WORK INSTRUCTIONS: Where a line in the records holds "provided", count it once; return only the final number.

(INPUT begins)

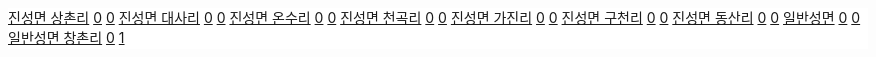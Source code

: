 
  <tr class="item">
    <td><a href="4817035021.html">진성면 상촌리</a></td>
    <td><a href="4817035021.html">0</a></td>
    <td><a href="4817035021.html">0</a></td>
  </tr>
    

  <tr class="item">
    <td><a href="4817035023.html">진성면 대사리</a></td>
    <td><a href="4817035023.html">0</a></td>
    <td><a href="4817035023.html">0</a></td>
  </tr>
    

  <tr class="item">
    <td><a href="4817035024.html">진성면 온수리</a></td>
    <td><a href="4817035024.html">0</a></td>
    <td><a href="4817035024.html">0</a></td>
  </tr>
    

  <tr class="item">
    <td><a href="4817035025.html">진성면 천곡리</a></td>
    <td><a href="4817035025.html">0</a></td>
    <td><a href="4817035025.html">0</a></td>
  </tr>
    

  <tr class="item">
    <td><a href="4817035027.html">진성면 가진리</a></td>
    <td><a href="4817035027.html">0</a></td>
    <td><a href="4817035027.html">0</a></td>
  </tr>
    

  <tr class="item">
    <td><a href="4817035028.html">진성면 구천리</a></td>
    <td><a href="4817035028.html">0</a></td>
    <td><a href="4817035028.html">0</a></td>
  </tr>
    

  <tr class="item">
    <td><a href="4817035029.html">진성면 동산리</a></td>
    <td><a href="4817035029.html">0</a></td>
    <td><a href="4817035029.html">0</a></td>
  </tr>
    

  <tr class="item">
    <td><a href="4817036000.html">일반성면</a></td>
    <td><a href="4817036000.html">0</a></td>
    <td><a href="4817036000.html">0</a></td>
  </tr>
    

  <tr class="item">
    <td><a href="4817036021.html">일반성면 창촌리</a></td>
    <td><a href="4817036021.html">0</a></td>
    <td><a href="4817036021.html">1</a></td>
  </tr>
    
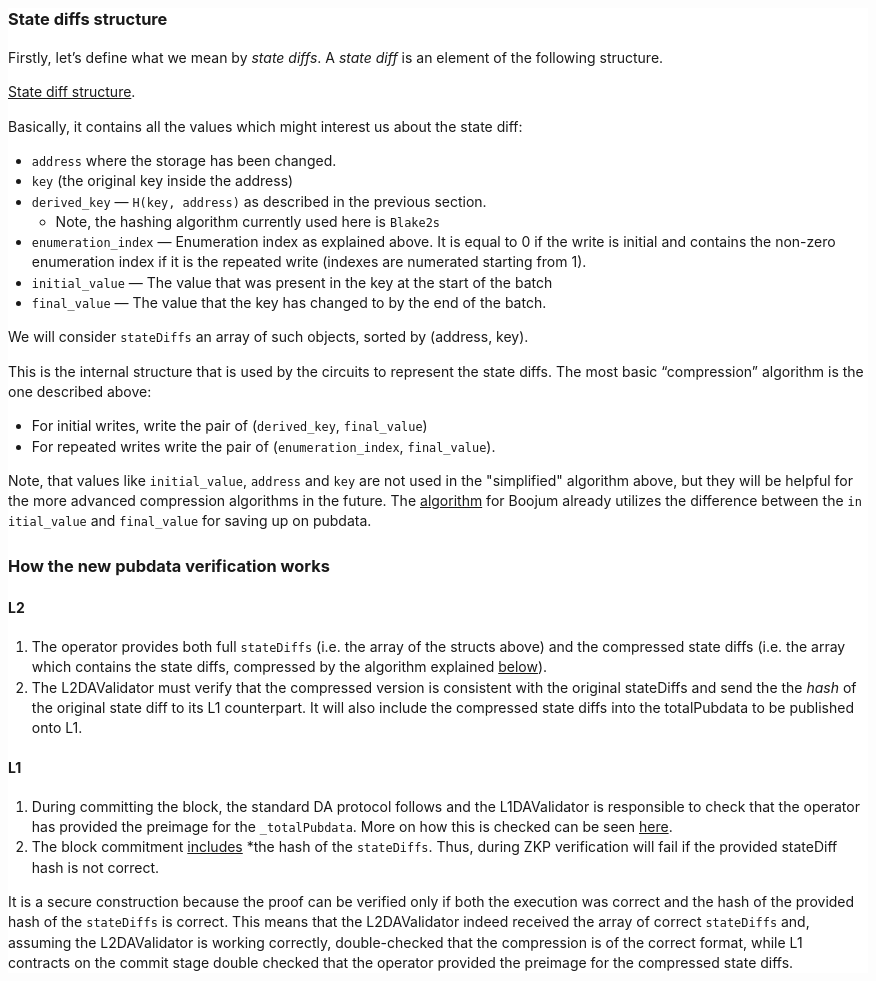 ### State diffs structure

Firstly, let’s define what we mean by _state diffs_. A _state diff_ is an element of the following structure.

[State diff structure](https://github.com/matter-labs/era-zkevm_test_harness/blob/3cd647aa57fc2e1180bab53f7a3b61ec47502a46/circuit_definitions/src/encodings/state_diff_record.rs#L8).

Basically, it contains all the values which might interest us about the state diff:

- `address` where the storage has been changed.
- `key` (the original key inside the address)
- `derived_key` — `H(key, address)` as described in the previous section.
  - Note, the hashing algorithm currently used here is `Blake2s`
- `enumeration_index` — Enumeration index as explained above. It is equal to 0 if the write is initial and contains the non-zero enumeration index if it is the repeated write (indexes are numerated starting from 1).
- `initial_value` — The value that was present in the key at the start of the batch
- `final_value` — The value that the key has changed to by the end of the batch.

We will consider `stateDiffs` an array of such objects, sorted by (address, key).

This is the internal structure that is used by the circuits to represent the state diffs. The most basic “compression” algorithm is the one described above:

- For initial writes, write the pair of (`derived_key`, `final_value`)
- For repeated writes write the pair of (`enumeration_index`, `final_value`).

Note, that values like `initial_value`, `address` and `key` are not used in the "simplified" algorithm above, but they will be helpful for the more advanced compression algorithms in the future. The [algorithm](#state-diff-compression-format) for Boojum already utilizes the difference between the `initial_value` and `final_value` for saving up on pubdata.

### How the new pubdata verification works

#### **L2**

1. The operator provides both full `stateDiffs` (i.e. the array of the structs above) and the compressed state diffs (i.e. the array which contains the state diffs, compressed by the algorithm explained [below](#state-diff-compression-format)).
2. The L2DAValidator must verify that the compressed version is consistent with the original stateDiffs and send the the _hash_ of the original state diff to its L1 counterpart. It will also include the compressed state diffs into the totalPubdata to be published onto L1.

#### **L1**

1. During committing the block, the standard DA protocol follows and the L1DAValidator is responsible to check that the operator has provided the preimage for the `_totalPubdata`. More on how this is checked can be seen [here](./rollup_da.md).
2. The block commitment [includes](../../../l1-contracts/contracts/state-transition/chain-deps/facets/Executor.sol#L550) \*the hash of the `stateDiffs`. Thus, during ZKP verification will fail if the provided stateDiff hash is not correct.

It is a secure construction because the proof can be verified only if both the execution was correct and the hash of the provided hash of the `stateDiffs` is correct. This means that the L2DAValidator indeed received the array of correct `stateDiffs` and, assuming the L2DAValidator is working correctly, double-checked that the compression is of the correct format, while L1 contracts on the commit stage double checked that the operator provided the preimage for the compressed state diffs.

(INPUT ends)

SOLUTION TO THE PROBLEM: 3